There are several species of impositions that have been practiced in science, which are but little known, except to the initiated, and which it may perhaps be possible to render quite intelligible to ordinary understandings. These may be classed under the headings of hoaxing, forging, trimming and cooking.
—Charles Babbage: Reflections on the decline of science in England, and on some of its causes (1830)
A Bad Habit That Reaches Back To Ancient Times
For most physicians, the ruthless pursuit of money is not the major driver for either good or bad behavior. In fact, the most common form of medical malfeasance is research fraud. Scientific misconduct is not necessarily a sign of a decline of ethics among researchers today or a manifestation of the current climate of heightened competition for tenure and research funding. In his excellent review of scientific fraud, Charles Gross, PhD, professor of psychology at Princeton University in New Jersey, points out that accusations of misconduct pepper the history of science, dating back to the Greek philosophers.3 Ptolemy of Alexandria (90–168), one of the greatest astronomers of antiquity, has been accused of using, without attribution, observations of stars made by his predecessor Hipparchus of Rhodes (162–127 BCE), who himself had used much earlier Babylonian observations as if they were his own. Isaac Newton was criticized for introducing “fudge factors” into his magnum opus on gravity, Philosophie Naturalis Principia Mathematica (1687), so as to increase its apparent power of prediction.

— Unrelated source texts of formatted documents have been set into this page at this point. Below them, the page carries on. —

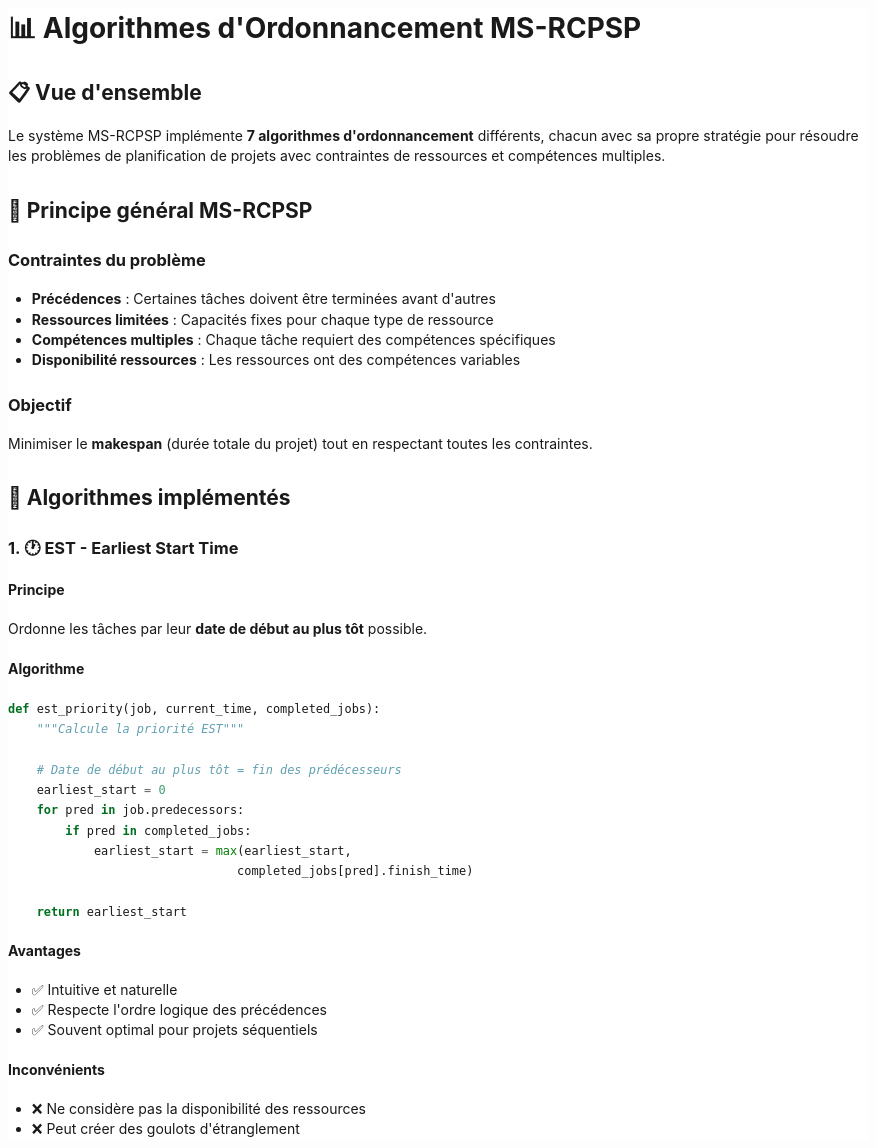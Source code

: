 # 📊 Algorithmes d'Ordonnancement MS-RCPSP

## 📋 Vue d'ensemble

Le système MS-RCPSP implémente **7 algorithmes d'ordonnancement** différents, chacun avec sa propre stratégie pour résoudre les problèmes de planification de projets avec contraintes de ressources et compétences multiples.

## 🎯 Principe général MS-RCPSP

### **Contraintes du problème**
- **Précédences** : Certaines tâches doivent être terminées avant d'autres
- **Ressources limitées** : Capacités fixes pour chaque type de ressource
- **Compétences multiples** : Chaque tâche requiert des compétences spécifiques
- **Disponibilité ressources** : Les ressources ont des compétences variables

### **Objectif**
Minimiser le **makespan** (durée totale du projet) tout en respectant toutes les contraintes.

## 🔧 Algorithmes implémentés

### 1. 🕐 **EST - Earliest Start Time**

#### **Principe**
Ordonne les tâches par leur **date de début au plus tôt** possible.

#### **Algorithme**
```python
def est_priority(job, current_time, completed_jobs):
    """Calcule la priorité EST"""
    
    # Date de début au plus tôt = fin des prédécesseurs
    earliest_start = 0
    for pred in job.predecessors:
        if pred in completed_jobs:
            earliest_start = max(earliest_start, 
                                completed_jobs[pred].finish_time)
    
    return earliest_start
```

#### **Avantages**
- ✅ Intuitive et naturelle
- ✅ Respecte l'ordre logique des précédences
- ✅ Souvent optimal pour projets séquentiels

#### **Inconvénients**
- ❌ Ne considère pas la disponibilité des ressources
- ❌ Peut créer des goulots d'étranglement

Many of us fondly recall the seminal studies of the Augustinian friar, Gregor Mendel, who studied the hereditary characteristics of pea-plant crossings and reported near perfect and therefore statistically very unlikely ratios. When Mendel crossed hybrid plants, he predicted and found that exactly one-third of the plants were pure dominants and two-thirds were hybrids. Yet it took nearly 50 years before any scientist questioned the improbability of observing such a precise ratio. An undergraduate at Cambridge University in England, and the future creator of the analysis of variance (ANOVA) and other important statistical tests, Ronald Fisher, was the first to raise doubts about the accuracy of Mendel’s observations.
Even the father of microbiology, Louis Pasteur, can be faulted for his ethical lapses. According to the late Gerald Geison, PhD, professor of history at Princeton University, Pasteur lied about his research, stole ideas from a competitor, and was deceitful in ways that would now be regarded as scientific misconduct, if not fraud.4 These conclusions were reached through Geison’s analysis of Pasteur’s 102 laboratory notebooks, which confirmed that, for several of his landmark experiments in developing vaccines against anthrax and rabies, data were falsified. This behavior failed to deter Pasteur from receiving, in some years, as much as 10% of all the French government research funding. In fact, it probably helped fuel his rise to stardom.